OK but we don't have the many-horses situation. Red is not mutually exclusive with either R-14 or R-16. I had to solve the Kelly equation the hard way, so I made the assumption that the bet on Red was exactly half of the betting fraction. This reduced the 16 unfavorable red outcomes to pushes, greatly simplifying the final equation. But let's not forget my point: Kelly trumps standard deviation!
I stll think there is a certain equivalence here, because the continuous Kelly is a generalization of the descrete Kelly, and the continuous Kelly is simply return divided by squared standard deviation. I have an idea of how about how to test for this equivalence, which I will do tomorrow.
But the bets in our scenario aren't mutually exclusive...If the ball goes on either red14 or red16, RED is also a winner.

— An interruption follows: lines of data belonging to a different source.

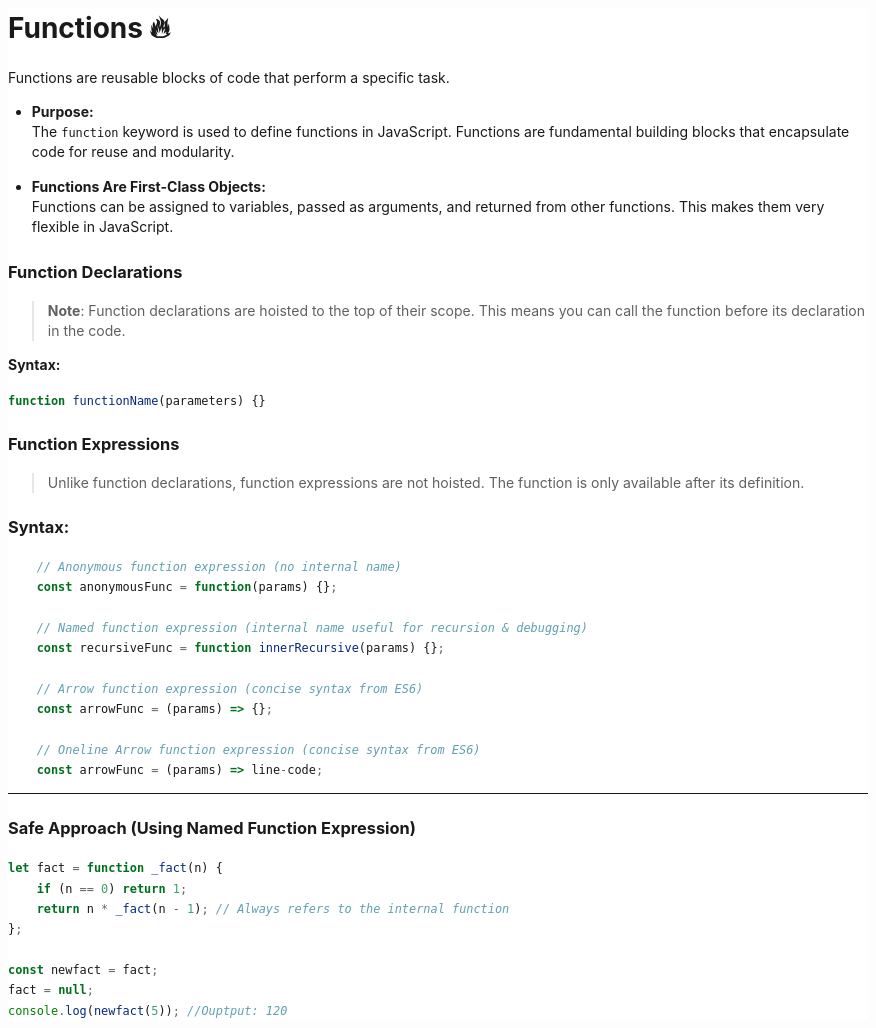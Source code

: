 # **Functions** 🔥

Functions are reusable blocks of code that perform a specific task.
- **Purpose:**  
  The `function` keyword is used to define functions in JavaScript. Functions are fundamental building blocks that encapsulate code for reuse and modularity.

- **Functions Are First-Class Objects:**  
  Functions can be assigned to variables, passed as arguments, and returned from other functions. This makes them very flexible in JavaScript.

### **Function Declarations**
> **Note**: Function declarations are hoisted to the top of their scope. This means you can call the function before its declaration in the code.

**Syntax:**  
```js
function functionName(parameters) {}
```

### **Function Expressions**
> Unlike function declarations, function expressions are not hoisted. The function is only available after its definition.

### **Syntax:**  
```js
    // Anonymous function expression (no internal name)
    const anonymousFunc = function(params) {};

    // Named function expression (internal name useful for recursion & debugging)
    const recursiveFunc = function innerRecursive(params) {};

    // Arrow function expression (concise syntax from ES6)
    const arrowFunc = (params) => {};

    // Oneline Arrow function expression (concise syntax from ES6)
    const arrowFunc = (params) => line-code;
```
---

### **Safe Approach (Using Named Function Expression)**
```javascript
let fact = function _fact(n) {
    if (n == 0) return 1;
    return n * _fact(n - 1); // Always refers to the internal function
};

const newfact = fact;
fact = null;
console.log(newfact(5)); //Ouptput: 120
```
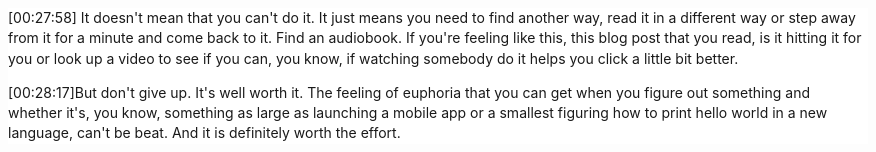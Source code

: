 [00:27:58] It doesn't mean that you can't do it. It just means you need to find another way, read it in a different way or step away from it for a minute and come back to it. Find an audiobook. If you're feeling like this, this blog post that you read, is it hitting it for you or look up a video to see if you can, you know, if watching somebody do it helps you click a little bit better.

[00:28:17]But don't give up. It's well worth it. The feeling of euphoria that you can get when you figure out something and whether it's, you know, something as large as launching a mobile app or a smallest figuring how to print hello world in a new language, can't be beat. And it is definitely worth the effort.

As a math probability question - does that just make the odds of R-16, R14 .....37-1 v 36-1 or does this seriously change the whole situation and you really should have to calculate for the two scenarios separately? Red/Black, or Red + R-16 or R-14
you have 4 chances out of 37 of r16 coming up and 3 out of 37 for r14, 23 out of 37 for red to come up
thanks I understand that, I was just wondering about the maths in terms of separating out each number, and simply assigning the payout per slot, + the payout per colour or combining them as per number, and colour .......not the odds of them actually coming up on a spin....I guess in this case its pretty much the same. Running through a couple of examples in my head I was thinking if the odds of a number coming up was 1-35, but its payout was different eg; 38-1 for a number, or 1.5-1 for a colour - would the calculations be radically different in how it would be best to calculate - as a combination or as separate.....probability maths is always fun. But dont mind me - too much cake for lunch, and a bit bored . Cheers
There's two pieces of KEY missing information: Are we guaranteed the game is not rigged? Because there's no other reason for the house to offer it that I can see. Do we have a "life bankroll" behind the $1000? I assume yes, but its size is a key parameter. If those questions are both answered in reasonable ways, then there is in fact a "best" answer to the problem, although it can't be solved exactly on paper. It can however be reasonably approximated.
Okay, I think I am closing on the solution. First, I found a bug in my Monte-Carlo simulation, so the previously posted results should be discarded. Second, I fixed the bug, and verified the code by running it against the various single bets on R16 (I have not tried the combo bets yet). The results are below. Notice that although my simulation doesn't know anything about Kelly, it correctly identified the 7% or 8% bet on R16 as the best strategy. The score (i.e. the utility function) is the median profit after the 10 spins (thanks Kut2k2 for the suggestion). Code: R16 R14 Red Score 7 0 0 795.41 8 0 0 794.21 6 0 0 776.28 9 0 0 775.90 10 0 0 743.39 5 0 0 733.18 11 0 0 699.22 4 0 0 662.08 12 0 0 645.68 13 0 0 584.77 3 0 0 558.47 14 0 0 518.23 15 0 0 447.60 2 0 0 417.37 16 0 0 374.22 17 0 0 299.23 1 0 0 233.24 18 0 0 223.62 19 0 0 148.22 20 0 0 73.74 Here is how these results look in a graph: And notice how the shape of the graph above corresponds to the theoretical shape implied by Kelly (below):
Actually, i see where u are coming from. So let's say we bet $10 on both r16 and on red. We work out the payout if it lands on r16 as $350+$10=$450 with a probability of 4/37. We can work out the payout if it lands on red but not on r16, $10-$10=0, probability of 19/37, anything else is -$10 with prob of 14/37.